We’ve arrived at 10.5 KB! This is more like it. It may be possible to squeeze it down even further, but that would necessitate doing even more hacky and inconvenient things, such as removing all XML resources and creating layouts programmatically in our code. While I’m going for minimalism, I do still want the app to be straightforward to develop further, so I’m happy to make this a good stopping point.

This is definitely closer to the size that I would “expect” a tip calculator app for a mobile device to be. Speaking of mobile devices, which devices will this app be able to run on?

Compatibility

By default Android Studio sets our minimum SDK to 21, making our app compatible with Lollipop and above. There are plenty of good reasons to set your minimum SDK to 21, but now that we’ve removed our dependency on AndroidX, as well as our dependency on vector graphics, there’s nothing stopping us from reducing our minimum SDK even lower. How much lower? How about… 1? That’s right, we can set our minimum SDK version to 1. This would make our app compatible with literally every Android device ever made.
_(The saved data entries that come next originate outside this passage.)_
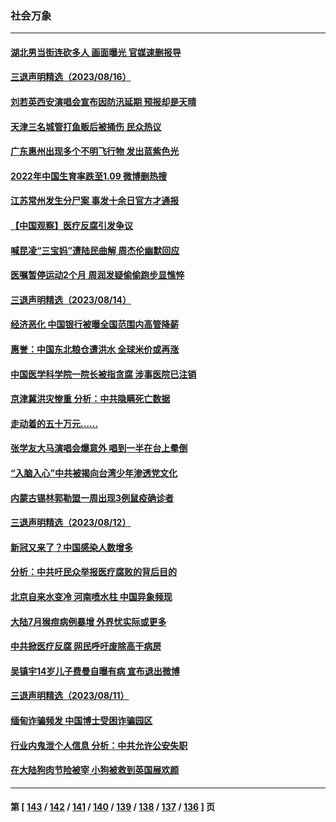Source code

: ### 社会万象
---
#### [湖北男当街连砍多人 画面曝光 官媒速删报导](../../pages/ncid282/n14055798.md) 
#### [三退声明精选（2023/08/16）](../../pages/ncid282/n14055590.md) 
#### [刘若英西安演唱会宣布因防汛延期 预报却是天晴](../../pages/ncid282/n14055311.md) 
#### [天津三名城管打鱼贩后被捅伤 民众热议](../../pages/ncid282/n14055053.md) 
#### [广东惠州出现多个不明飞行物 发出蓝紫色光](../../pages/ncid282/n14055059.md) 
#### [2022年中国生育率跌至1.09 微博删热搜](../../pages/ncid282/n14054232.md) 
#### [江苏常州发生分尸案 事发十余日官方才通报](../../pages/ncid282/n14054289.md) 
#### [【中国观察】医疗反腐引发争议](../../pages/ncid282/n14054130.md) 
#### [喊昆凌“三宝妈”遭陆民曲解 周杰伦幽默回应](../../pages/ncid282/n14053977.md) 
#### [医嘱暂停运动2个月 周润发疑偷偷跑步显憔悴](../../pages/ncid282/n14053912.md) 
#### [三退声明精选（2023/08/14）](../../pages/ncid282/n14054010.md) 
#### [经济恶化 中国银行被曝全国范围内高管降薪](../../pages/ncid282/n14053811.md) 
#### [惠誉：中国东北粮仓遭洪水 全球米价或再涨](../../pages/ncid282/n14053722.md) 
#### [中国医学科学院一院长被指贪腐 涉事医院已注销](../../pages/ncid282/n14053295.md) 
#### [京津冀洪灾惨重 分析：中共隐瞒死亡数据](../../pages/ncid282/n14053450.md) 
#### [走动着的五十万元……](../../pages/ncid282/n14053501.md) 
#### [张学友大马演唱会爆意外 唱到一半在台上晕倒](../../pages/ncid282/n14053268.md) 
#### [“入脑入心”中共被揭向台湾少年渗透党文化](../../pages/ncid282/n14053243.md) 
#### [内蒙古锡林郭勒盟一周出现3例鼠疫确诊者](../../pages/ncid282/n14053169.md) 
#### [三退声明精选（2023/08/12）](../../pages/ncid282/n14053031.md) 
#### [新冠又来了？中国感染人数增多](../../pages/ncid282/n14052852.md) 
#### [分析：中共吁民众举报医疗腐败的背后目的](../../pages/ncid282/n14052809.md) 
#### [北京自来水变冷 河南喷水柱 中国异象频现](../../pages/ncid282/n14052714.md) 
#### [大陆7月猴痘病例暴增 外界忧实际或更多](../../pages/ncid282/n14052662.md) 
#### [中共掀医疗反腐 网民呼吁废除高干病房](../../pages/ncid282/n14052652.md) 
#### [吴镇宇14岁儿子费曼自曝有病 宣布退出微博](../../pages/ncid282/n14052538.md) 
#### [三退声明精选（2023/08/11）](../../pages/ncid282/n14052593.md) 
#### [缅甸诈骗频发 中国博士受困诈骗园区](../../pages/ncid282/n14052010.md) 
#### [行业内鬼泄个人信息 分析：中共允许公安失职](../../pages/ncid282/n14052280.md) 
#### [在大陆狗肉节险被宰 小狗被救到英国展欢颜](../../pages/ncid282/n14052274.md) 

---
#### 第 [ [143](./143.md) / [142](./142.md) / [141](./141.md) / [140](./140.md) / [139](./139.md) / [138](./138.md) / [137](./137.md) / [136](./136.md) ] 页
I don’t own any devices that actually run Android 1.0, but here is my Tip Calculator app running on the oldest device I own, a Samsung Galaxy Ace from 2011, running Android 2.3 (API 9):

And here is the same app running on my current personal phone in 2021, a Google Pixel 3 XL running Android 11 (API 30):

Takeaways

Aside from being an interesting random exercise, there’s a point I hope to convey here:

As time goes by, software seems to be getting more and more bloated. I believe this might be because developers aren’t always cognizant of the cost of the dependencies they’re using in their projects, whether it’s third-party libraries that provide some kind of convenience over standard functionality, or even the standard libraries of their chosen programming environment that the developer has gotten used to relying upon.

As with anything in life, there should be a balance here — a balance between convenience offered by libraries that might add bloat, and lower-level optimization and active reduction of bloat. However, it feels like this balance is currently not in a healthy place. The overwhelming emphasis seems to be on convenience and abstraction ad infinitum, and virtually no emphasis on stepping back and taking account of the costs that these conveniences incur.

Android is far from the worst offender in the world of bloat, and even though a 3 MB binary may be totally acceptable, it doesn’t have to be that way. Even though bulky standard libraries should be used in the majority of cases, they don’t need to be used all the time, and there may even be cases where the app would benefit from not using them. If only developers would maintain a better sense of how their dependencies are impacting the size of their apps, or indeed what dependencies they’re even using in the first place, we can begin to restore the balance of bloat in our lives.